Expressive Arts Therapy (EXA) is an intermodal approach to the arts therapies. A sensory “modality” should be distinguished from an artistic “discipline.” In a way, all the arts therapies have an intermodal aspect; each draws upon diverse sensory and communication modalities; and often practitioners employ a variety of artistic disciplines as well. What is distinctive about EXA is that it makes intermodality into both its method and its philosophy. Expressive Arts Therapists are trained as specialist in the intermodal use of the arts in therapy. They learn how to help clients move from one mode of expression to another (“intermodal transfer”), when appropriate, and they use different forms of expression in responding to clients’ work (“aesthetic response”).
What distinguishes expressive arts therapy from the other arts therapies is not only its method but also its philosophical framework. EXA is based upon an aesthetic approach to therapy. It places the arts at the center of its theory and practice. This distinguishes it from more psychologically-oriented approaches.
…Art-making is not self-expression; but neither is it divorced from the experience of the maker. In fact, the value of the work depends on the extent to which it speaks to that experience. In this sense only, the product can be said to be judged by the process, i.e. by the impact it has on the client’s experience.

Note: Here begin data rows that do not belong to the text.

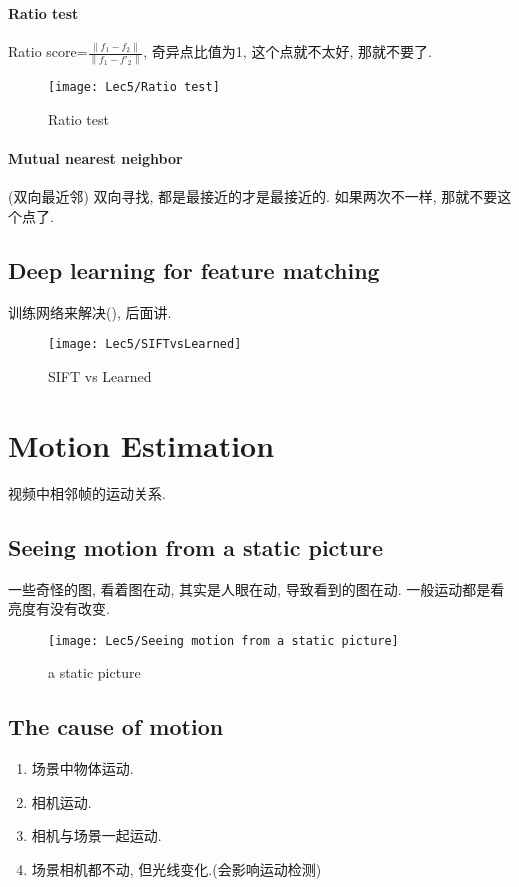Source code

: \paragraph{Ratio test} 
Ratio score=$\frac{\left\| f_1-f_2\right\|}{\left\| f_1-f'_2\right\|}$, 奇异点比值为1, 这个点就不太好, 那就不要了. 
\begin{figure}[H]
    \centering
    \texttt{[image: Lec5/Ratio test]}
    \caption{Ratio test}
\end{figure}

\paragraph{Mutual nearest neighbor}(双向最近邻)
双向寻找, 都是最接近的才是最接近的. 如果两次不一样, 那就不要这个点了. 

\subsection{Deep learning for feature matching}
训练网络来解决(), 后面讲.
\begin{figure}[H]
    \centering
    \texttt{[image: Lec5/SIFTvsLearned]}
    \caption{SIFT vs Learned}
\end{figure}

\section{Motion Estimation}
视频中相邻帧的运动关系. 

\subsection{Seeing motion from a static picture}
一些奇怪的图, 看着图在动, 其实是人眼在动, 导致看到的图在动. 一般运动都是看亮度有没有改变. 
\begin{figure}[H]
    \centering
    \texttt{[image: Lec5/Seeing motion from a static picture]}
    \caption{a static picture}
\end{figure}

\subsection{The cause of motion}
\begin{enumerate}
    \item 场景中物体运动.
    \item 相机运动.
    \item 相机与场景一起运动.
    \item 场景相机都不动, 但光线变化.(会影响运动检测)
\end{enumerate}

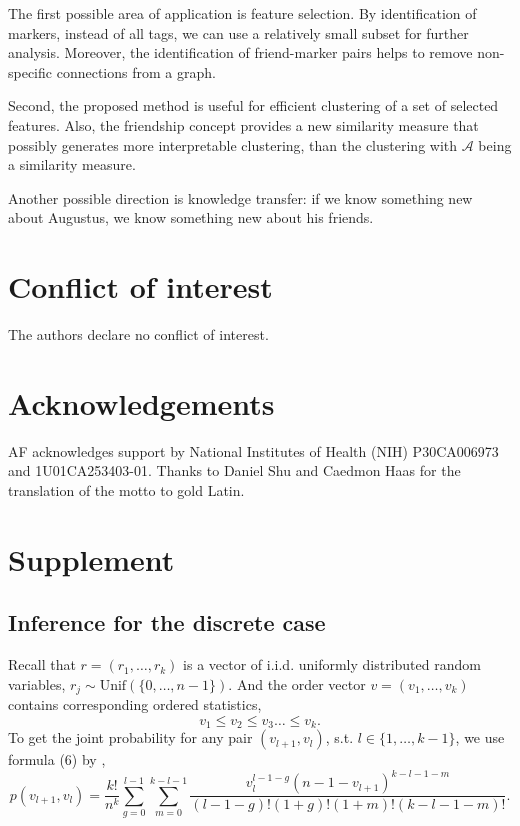 \documentclass{llncs}
\begin{document}
The first possible area of application is feature selection. By identification of markers, instead of all tags, we can use a relatively small subset for further analysis. Moreover, the identification of friend-marker pairs helps to remove non-specific connections from a graph. 

Second, the proposed method is useful for efficient clustering of a set of selected features. Also, the friendship concept provides a new similarity measure that possibly generates more interpretable clustering, than the clustering with $\mathcal{A}$ being a similarity measure.

Another possible direction is knowledge transfer: if we know something new about Augustus, we know something new about his friends. 




\section{Conflict of interest}
The authors declare no conflict of interest.

\section{Acknowledgements}
AF acknowledges support by National Institutes of Health (NIH) P30CA006973 and 1U01CA253403-01.
Thanks to Daniel Shu and Caedmon Haas for the translation of the motto to gold Latin. 





\newcommand{\beginsupplement}{%
        \setcounter{table}{0}
        \renewcommand{\thetable}{S\arabic{table}}%
        \setcounter{figure}{0}
        \renewcommand{\thefigure}{S\arabic{figure}}
        \setcounter{equation}{0}
        \renewcommand{\theequation}{S\arabic{equation}}%
     }

\newpage
\section*{Supplement}
\beginsupplement
\subsection{Inference for the discrete case} 
\label{appendix:discreet_case}
Recall that $r = (r_1, \dots, r_k)$ is a vector of i.i.d. uniformly distributed random variables, $r_j \sim \text{Unif}(\{0, \dots, n-1\})$. And the order vector $v = (v_1, \dots, v_k)$ contains corresponding ordered statistics,
\[
v_1 \leq v_2 \leq v_3 \dots \leq v_k.
\]
To get the joint probability for any pair $(v_{l+1}, v_l)$, s.t. $l\in\{1, \dots, k-1\}$, we use formula (6) by \cite{khatri1962distributions}, 
\begin{equation}
\label{eq:joint_distribution}
p(v_{l+1}, v_l) = \frac{k!}{n^k} 
\sum^{l-1}_{g=0}\sum^{k-l-1}_{m=0}
\frac{v^{l-1-g}_l (n-1 - v_{l+1})^{k-l-1-m}}{(l-1-g)!(1+g)!(1+m)!(k-l-1-m)!}.
\end{equation}
\end{document}
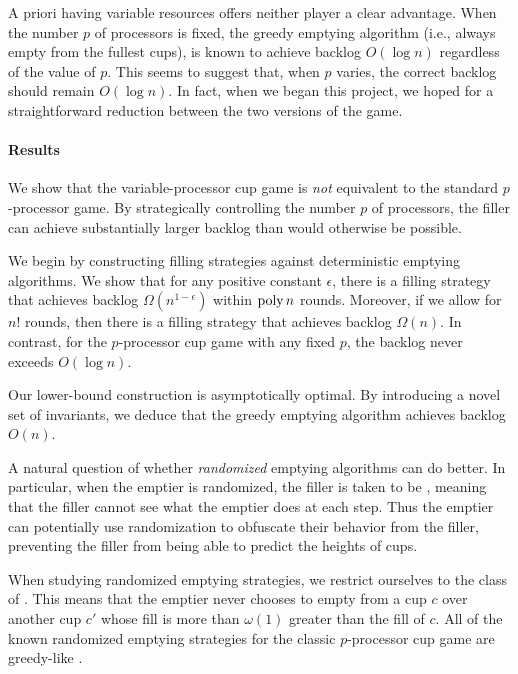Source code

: A priori having variable resources offers neither player a clear advantage. When the number $p$ of processors is fixed, the greedy emptying algorithm (i.e., always empty from the fullest cups), is known to achieve backlog $O(\log n)$ \cite{AdlerBeFr03, BenderFaKu19, Kuszmaul20} regardless of the value of $p$. This seems to suggest that, when $p$ varies, the correct backlog should remain $O(\log n)$. In fact, when we began this project, we hoped for a straightforward reduction between the two versions of the game.

\paragraph{Results}
We show that the variable-processor cup game is \emph{not} equivalent to the standard $p$-processor game. By strategically controlling the number $p$ of processors, the filler can achieve substantially larger backlog than would otherwise be possible.

We begin by constructing filling strategies against deterministic emptying algorithms. We show that for any positive constant $\epsilon$, there is a filling strategy that achieves backlog $\Omega(n^{1 - \epsilon})$ within $\operatorname{\text{poly}} n$ rounds. Moreover, if we allow for $n!$ rounds, then there is a filling strategy that achieves backlog $\Omega(n)$. In contrast, for the $p$-processor cup game with any fixed $p$, the backlog never exceeds $O(\log n)$.

Our lower-bound construction is asymptotically optimal. By introducing a novel set of invariants, we deduce that the greedy emptying algorithm achieves backlog $O(n)$.

A natural question of whether \emph{randomized} emptying algorithms can do better. In particular, when the emptier is randomized, the filler is taken to be , meaning that the filler cannot see what the emptier does at each step. Thus the emptier can potentially use randomization to obfuscate their behavior from the filler, preventing the filler from being able to predict the heights of cups.

When studying randomized emptying strategies, we restrict ourselves to the class of . This means that the emptier never chooses to empty from a cup $c$ over another cup $c'$ whose fill is more than $\omega(1)$ greater than the fill of $c$. All of the known randomized emptying strategies for the classic $p$-processor cup game are greedy-like \cite{BenderFaKu19, Kuszmaul20}.

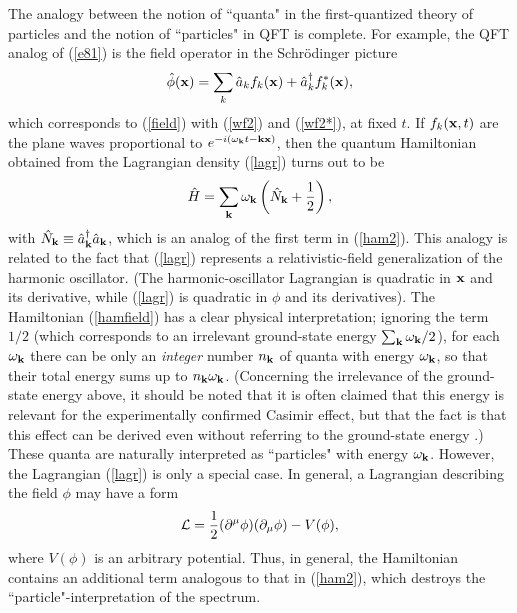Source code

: \documentclass[12pt]{article}
\begin{document}
The analogy between the notion of ``quanta" in the first-quantized 
theory of particles and the notion of ``particles" in QFT is 
complete. For example, the QFT analog of (\ref{e81}) is the 
field operator in the Schr\"odinger picture
\begin{equation}
\hat{\phi}({\bf x})=\sum_k \hat{a}_k f_k({\bf x}) + 
\hat{a}_k^{\dagger} f_k^*({\bf x}) ,
\end{equation}
which corresponds to (\ref{field}) with (\ref{wf2}) and (\ref{wf2*}), 
at fixed $t$. If $f_k({\bf x},t)$ are the plane waves proportional 
to $e^{-i(\omega_{\bf k}t-{\bf k}{\bf x})}$, then 
the quantum Hamiltonian obtained from the 
Lagrangian density (\ref{lagr}) turns out to be
\begin{equation}\label{hamfield}
\hat{H}=\sum_{\bf k} \omega_{\bf k}\left(\hat{N}_{\bf k} +\frac{1}{2}
\right) ,
\end{equation}
with $\hat{N}_{\bf k}\equiv \hat{a}_{\bf k}^{\dagger} \hat{a}_{\bf k}$, 
which is an analog of the first term in (\ref{ham2}). 
This analogy is related to the fact that (\ref{lagr}) represents 
a relativistic-field generalization of the harmonic oscillator.
(The harmonic-oscillator Lagrangian is quadratic in 
${\bf x}$ and its derivative, while (\ref{lagr}) is quadratic 
in $\phi$ and its derivatives).
The Hamiltonian (\ref{hamfield}) has a clear physical interpretation;
ignoring the term $1/2$ (which corresponds to an irrelevant
ground-state energy $\sum_{\bf k} \omega_{\bf k}/2$),
for each $\omega_{\bf k}$ there can be only an {\em integer}
number $n_{\bf k}$ of quanta with energy $\omega_{\bf k}$, so that 
their total energy sums up to $n_{\bf k}\omega_{\bf k}$.
(Concerning the irrelevance of the ground-state energy above,
it should be noted that it is often claimed that this energy is relevant 
for the experimentally confirmed Casimir effect, 
but that the fact is that this effect 
can be derived even without referring to the ground-state energy
\cite{jaffe}.) 
These quanta are naturally interpreted as ``particles" with  
energy $\omega_{\bf k}$.  
However, the Lagrangian (\ref{lagr}) is only a special case.
In general, a Lagrangian describing the field $\phi$ may have a form
\begin{equation}\label{lagr2}
{\cal L}=
\frac{1}{2} (\partial^{\mu}\phi)(\partial_{\mu}\phi) -V(\phi) ,
\end{equation} 
where $V(\phi)$ is an arbitrary potential. Thus, in general, 
the Hamiltonian contains an additional term analogous to that in 
(\ref{ham2}), which destroys the ``particle"-interpretation of the 
spectrum.
\end{document}
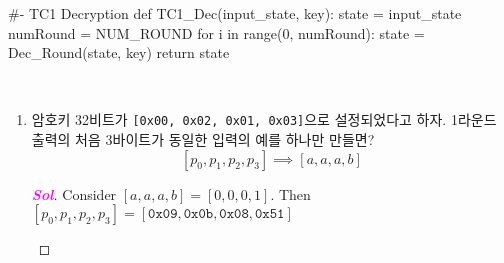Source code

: \begin{enumerate}[\bf 1.]
\begin{python}[]
#- TC1 Decryption
def TC1_Dec(input_state, key):
	state = input_state
	numRound = NUM_ROUND
	for i in range(0, numRound):
		state = Dec_Round(state, key)
	return state
\end{python}\\
\newpage
\begin{enumerate}
	\item 암호키 32비트가 \texttt{[0x00, 0x02, 0x01, 0x03]}으로 설정되었다고 하자.
	1라운드 출력의 처음 3바이트가 동일한 입력의 예를 하나만 만들면? \[
	\left[p_0, p_1, p_2, p_3\right]\implies\left[a,a,a,b\right]
	\]
	\begin{proof}[\textcolor{magenta}{\bf Sol}]
		Consider $[a,a,a,b]=[0,0,0,1]$. Then $[p_0, p_1, p_2, p_3]=[\texttt{0x09},\texttt{0x0b},\texttt{0x08},\texttt{0x51}]$
		\begin{center}
\end{center}
\end{proof}
\end{enumerate}
\end{enumerate}
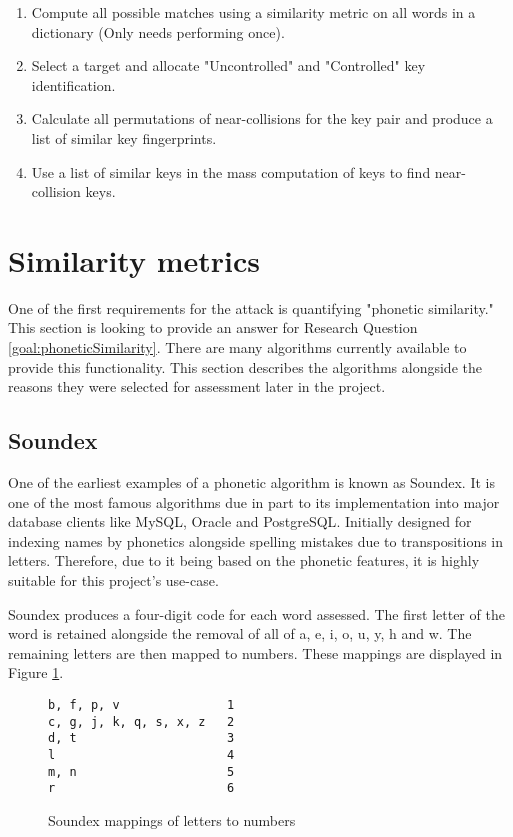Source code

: \begin{enumerate}
    \item Compute all possible matches using a similarity metric on all words in a dictionary (Only needs performing once).

    \item Select a target and allocate "Uncontrolled" and "Controlled" key identification.
    
    \item Calculate all permutations of near-collisions for the key pair and produce a list of similar key fingerprints.
    
    \item Use a list of similar keys in the mass computation of keys to find near-collision keys.

\end{enumerate}

\section{Similarity metrics}
\label{sec:metrics}
One of the first requirements for the attack is quantifying "phonetic similarity." This section is looking to provide an answer for Research Question \ref{goal:phoneticSimilarity}. There are many algorithms currently available to provide this functionality. This section describes the algorithms alongside the reasons they were selected for assessment later in the project.

\subsection{Soundex}
One of the earliest examples of a phonetic algorithm is known as Soundex. It is one of the most famous algorithms due in part to its implementation into major database clients like MySQL\cite{mysql_soundex}, Oracle\cite{moved_2005} and PostgreSQL\cite{postgresql}. Initially designed for indexing names by phonetics alongside spelling mistakes due to transpositions in letters. Therefore, due to it being based on the phonetic features, it is highly suitable for this project's use-case. 

Soundex produces a four-digit code for each word assessed.
The first letter of the word is retained alongside the removal of all of a, e, i, o, u, y, h and w. The remaining letters are then mapped to numbers. These mappings are displayed in Figure \ref{fig:soundexMap}.

\begin{figure}[h!]
    \centering
    \begin{BVerbatim}
b, f, p, v               1
c, g, j, k, q, s, x, z   2
d, t                     3
l                        4
m, n                     5
r                        6
    \end{BVerbatim}

    \caption{Soundex mappings of letters to numbers}
    \label{fig:soundexMap}
\end{figure}


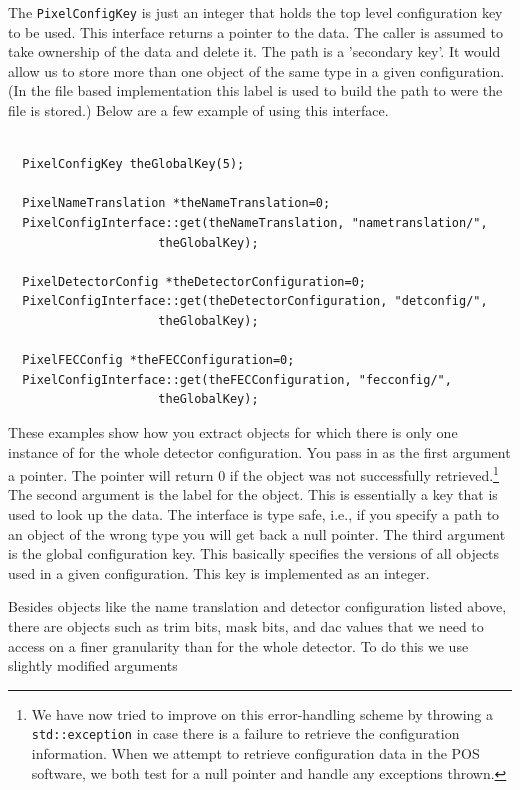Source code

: The {\tt PixelConfigKey} is just an integer that holds the top
level configuration key to be used. 
This interface returns a pointer to the data. The caller is assumed
to take ownership of the data and delete it. 
The path is a 'secondary key'. It would allow us to store more than
one object of the same type in a given configuration. (In the file
based implementation this label is used to build the path to were the
file is stored.)
Below are a few example of using this interface.
\begin{verbatim}

  PixelConfigKey theGlobalKey(5);

  PixelNameTranslation *theNameTranslation=0;
  PixelConfigInterface::get(theNameTranslation, "nametranslation/", 
                     theGlobalKey);

  PixelDetectorConfig *theDetectorConfiguration=0;
  PixelConfigInterface::get(theDetectorConfiguration, "detconfig/", 
                     theGlobalKey);

  PixelFECConfig *theFECConfiguration=0;
  PixelConfigInterface::get(theFECConfiguration, "fecconfig/", 
                     theGlobalKey);

\end{verbatim}

These examples show how you extract objects for which there is only one 
instance of for the
whole detector configuration. You pass in as the first argument a pointer. The 
pointer will return 0 if the object was not successfully retrieved.\footnote{We have now tried to improve on this error-handling scheme by throwing a {\tt std::exception} in case there is a failure to retrieve the configuration information. When we attempt to retrieve configuration data in the POS software, we both test for a null pointer and handle any exceptions thrown.} The
second argument is the label for the object. This is essentially a key that
is used to look up the data. The interface is type safe, i.e., if you specify 
a path to an object of the wrong type you will get back a null pointer. The
third argument is the global configuration key. This basically specifies 
the versions of all objects used in a given configuration. This key is
implemented as an integer.

Besides objects like the name translation and detector configuration listed
above, there are objects such as trim bits, mask bits, and dac values 
that we need
to access on a finer granularity than for the whole detector. To do this
we use slightly modified arguments

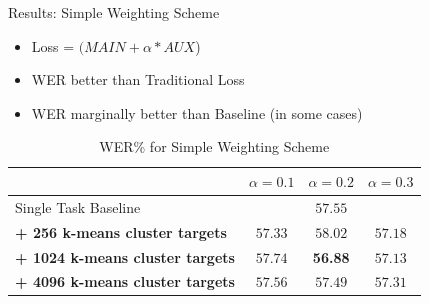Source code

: \documentclass[final]{beamer} %
\begin{document}
\begin{frame}
\begin{columns}
\begin{column}{0.23\textwidth}
{          \vfill
          
        
        \begin{block}{\boxnumber Results: Simple Weighting Scheme}
          \begin{itemize}
          \item Loss = $(MAIN + \alpha*AUX$)
          \item WER better than Traditional Loss
          \item WER marginally better than Baseline (in some cases)
          \end{itemize}
        \end{block}        

        \vfill
        
        
        \begin{table}[!htbp]
          \centering
          \caption{WER\% for Simple Weighting Scheme}
          \begin{adjustbox}{width=\textwidth}
            \begin{tabular}{lccc}
              \toprule
              & $\alpha = 0.1 $ & $\alpha = 0.2 $ & $\alpha = 0.3 $\\
              \midrule
              Single Task Baseline  &  \multicolumn{3}{c}{$57.55$ \raisebox{.33\height}{\footnotesize{$\pm 1.82$}}}     \\
              
              \textbf{+ 256 k-means cluster targets}  &  $57.33$ \raisebox{.33\height}{\footnotesize{$\pm 2.49$}}   &  $58.02$ \raisebox{.33\height}{\footnotesize{$\pm 2.09$}}     & $57.18$ \raisebox{.33\height}{\footnotesize{$\pm 0.56$}} \\
              
              \textbf{+ 1024 k-means cluster targets}   & $ 57.74$ \raisebox{.33\height}{\footnotesize{$\pm 3.06$}}    & \textbf{56.88}  \raisebox{.33\height}{\footnotesize{$\pm 1.33$}}    & $57.13  $ \raisebox{.33\height}{\footnotesize{$\pm 1.55$}}  \\
              
              \textbf{+ 4096 k-means cluster targets}   &  $57.56$ \raisebox{.33\height}{\footnotesize{$\pm 2.53$}}  & $57.49$ \raisebox{.33\height}{\footnotesize{$\pm  3.17$}}   &  $57.31$ \raisebox{.33\height}{\footnotesize{$\pm 1.31$}}  \\
              \bottomrule
            \end{tabular}
          \end{adjustbox}
        \end{table}
        
}
\end{column}
\end{columns}
\end{frame}
\end{document}
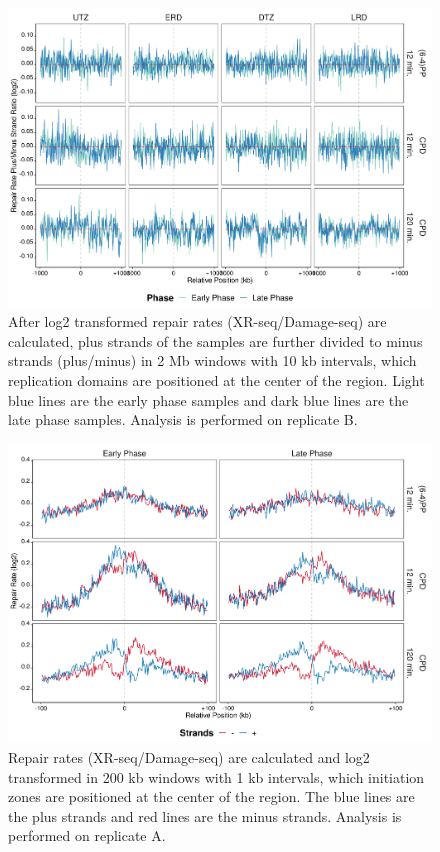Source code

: \begin{figure}[H]
\begin{center}
\includegraphics[width=\textwidth]{Chapters/7_appendix/figures/supfig35}
\caption[Repair rate plus/minus phase ratio of replication domains in 2 Mb (replicate B).]{After log2 transformed repair rates (XR-seq/Damage-seq) are calculated, plus strands of the samples are further divided to minus strands (plus/minus) in 2 Mb windows with 10 kb intervals, which replication domains are positioned at the center of the region. Light blue lines are the early phase samples and dark blue lines are the late phase samples. Analysis is performed on replicate B.}
\label{supfig:rrpm2000repdomainB}
\end{center}
\end{figure}

\begin{figure}[H]
\begin{center}
\includegraphics[width=\textwidth]{Chapters/7_appendix/figures/supfig36}
\caption[Repair rate of initiation zones in 200 kb (replicate A).]{Repair rates (XR-seq/Damage-seq) are calculated and log2 transformed in 200 kb windows with 1 kb intervals, which initiation zones are positioned at the center of the region. The blue lines are the plus strands and red lines are the minus strands. Analysis is performed on replicate A.}
\label{supfig:rr200inzonesA}
\end{center}
\end{figure}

…Just as the work does not “mirror” the inner psychological state of the client (it does not reproduce it but transcends it in the direction of a new emergent meaning), so the response of the therapist is not a reproductive witnessing. In a work-oriented approach to expressive arts therapy, witnessing means responding, shaping a response through an aesthetic form. This giving and taking between client and therapist is in fact a specific version of normal human interaction; we never passively mirror or reflect each other but are always modified by the acts of the other. Human interaction always requires response. Aesthetic responsibility demand s that we respond to an art-work in the language of the arts, rather than through an interpretation which stems from another region of being.

In the field of EXA, we need to think about certain basic topics:

  • What does it mean to be human? This questions includes others, such as our relationship to our bodies, to others and to the world around us.
  • What is art and what roles does it play in human life?
  • Given our conception of what it means to be human, how do the arts work in our chosen field to bring about change (in therapy, education, coaching or social change)?